--- Extracted information ---

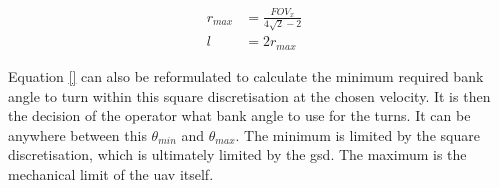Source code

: \begin{equation}
	\label{eqn:}
	\begin{aligned}
		r_{max} &= \frac{FOV_x}{4\sqrt{2}-2} &\\
		l &= 2r_{max}
	\end{aligned}
\end{equation}

Equation \ref{} can also be reformulated to calculate the minimum required bank angle to turn within this square discretisation at the chosen velocity. It is then the decision of the operator what bank angle to use for the turns. It can be anywhere between this $\theta_{min}$ and $\theta_{max}$. The minimum is limited by the square discretisation, which is ultimately limited by the \ac{gsd}. The maximum is the mechanical limit of the \ac{uav} itself.
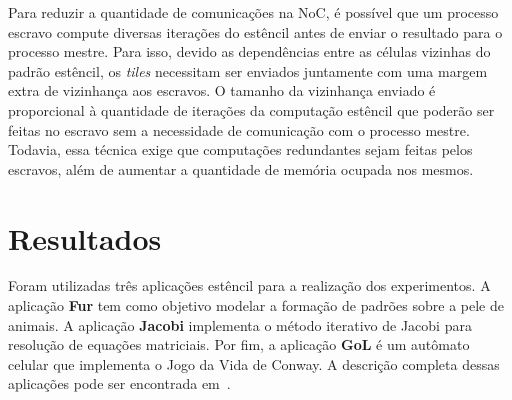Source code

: \documentclass[12pt]{article}
\begin{document}
%
Para reduzir a quantidade de comunicações na NoC, é possível que um processo
escravo compute diversas iterações do estêncil antes de enviar o resultado para
o processo mestre.
Para isso, devido as dependências entre as células vizinhas do padrão estêncil,
os \textit{tiles} necessitam ser enviados juntamente com uma margem extra de
vizinhança aos escravos.
O tamanho da vizinhança enviado é proporcional à quantidade de iterações da
computação estêncil que poderão ser feitas no escravo sem a necessidade de
comunicação com o processo mestre. Todavia, essa técnica exige que computações
redundantes sejam feitas pelos escravos, além de aumentar a quantidade de
memória ocupada nos mesmos.

\section{Resultados}
\label{sec:resultados}

Foram utilizadas três aplicações estêncil para a realização dos experimentos. A
aplicação \textbf{Fur} tem como objetivo modelar a formação de padrões sobre a
pele de animais. A aplicação \textbf{Jacobi} implementa o método iterativo de
Jacobi para resolução de equações matriciais. Por fim, a aplicação \textbf{GoL}
é um autômato celular que implementa o Jogo da Vida de Conway. A descrição
completa dessas aplicações pode ser encontrada em~\cite{pereira15,
Castro-Podesta-ERAD:2016}.
\end{document}
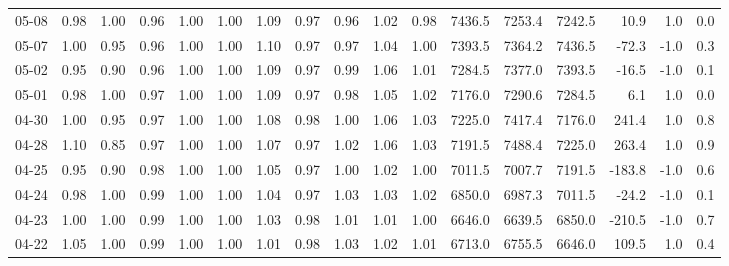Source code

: \begin{threeparttable}
{\begin{tabular}{lrrrrrrrrrrrrrrrr}
  05-08 &   0.98 &   1.00 &         0.96 &     1.00 &           1.00 &        1.09 &        0.97 &        0.96 &          1.02 &          0.98 & 7436.5 & 7253.4 & 7242.5 &       10.9 &                      1.0 &                 0.0 \\
  05-07 &   1.00 &   0.95 &         0.96 &     1.00 &           1.00 &        1.10 &        0.97 &        0.97 &          1.04 &          1.00 & 7393.5 & 7364.2 & 7436.5 &      -72.3 &                     -1.0 &                 0.3 \\
  05-02 &   0.95 &   0.90 &         0.96 &     1.00 &           1.00 &        1.09 &        0.97 &        0.99 &          1.06 &          1.01 & 7284.5 & 7377.0 & 7393.5 &      -16.5 &                     -1.0 &                 0.1 \\
  05-01 &   0.98 &   1.00 &         0.97 &     1.00 &           1.00 &        1.09 &        0.97 &        0.98 &          1.05 &          1.02 & 7176.0 & 7290.6 & 7284.5 &        6.1 &                      1.0 &                 0.0 \\
  04-30 &   1.00 &   0.95 &         0.97 &     1.00 &           1.00 &        1.08 &        0.98 &        1.00 &          1.06 &          1.03 & 7225.0 & 7417.4 & 7176.0 &      241.4 &                      1.0 &                 0.8 \\
  04-28 &   1.10 &   0.85 &         0.97 &     1.00 &           1.00 &        1.07 &        0.97 &        1.02 &          1.06 &          1.03 & 7191.5 & 7488.4 & 7225.0 &      263.4 &                      1.0 &                 0.9 \\
  04-25 &   0.95 &   0.90 &         0.98 &     1.00 &           1.00 &        1.05 &        0.97 &        1.00 &          1.02 &          1.00 & 7011.5 & 7007.7 & 7191.5 &     -183.8 &                     -1.0 &                 0.6 \\
  04-24 &   0.98 &   1.00 &         0.99 &     1.00 &           1.00 &        1.04 &        0.97 &        1.03 &          1.03 &          1.02 & 6850.0 & 6987.3 & 7011.5 &      -24.2 &                     -1.0 &                 0.1 \\
  04-23 &   1.00 &   1.00 &         0.99 &     1.00 &           1.00 &        1.03 &        0.98 &        1.01 &          1.01 &          1.00 & 6646.0 & 6639.5 & 6850.0 &     -210.5 &                     -1.0 &                 0.7 \\
  04-22 &   1.05 &   1.00 &         0.99 &     1.00 &           1.00 &        1.01 &        0.98 &        1.03 &          1.02 &          1.01 & 6713.0 & 6755.5 & 6646.0 &      109.5 &                      1.0 &                 0.4 \\

\end{tabular}}
\end{threeparttable}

---

### Requirement
Please reproduce, exactly as they appear above, the lines from the line containing "comunicação com o" up to and including the line containing "pele de animais.".

### Reply to the exercise
comunicação com o processo mestre. Todavia, essa técnica exige que computações
redundantes sejam feitas pelos escravos, além de aumentar a quantidade de
memória ocupada nos mesmos.

\section{Resultados}
\label{sec:resultados}

Foram utilizadas três aplicações estêncil para a realização dos experimentos. A
aplicação \textbf{Fur} tem como objetivo modelar a formação de padrões sobre a
pele de animais. A aplicação \textbf{Jacobi} implementa o método iterativo de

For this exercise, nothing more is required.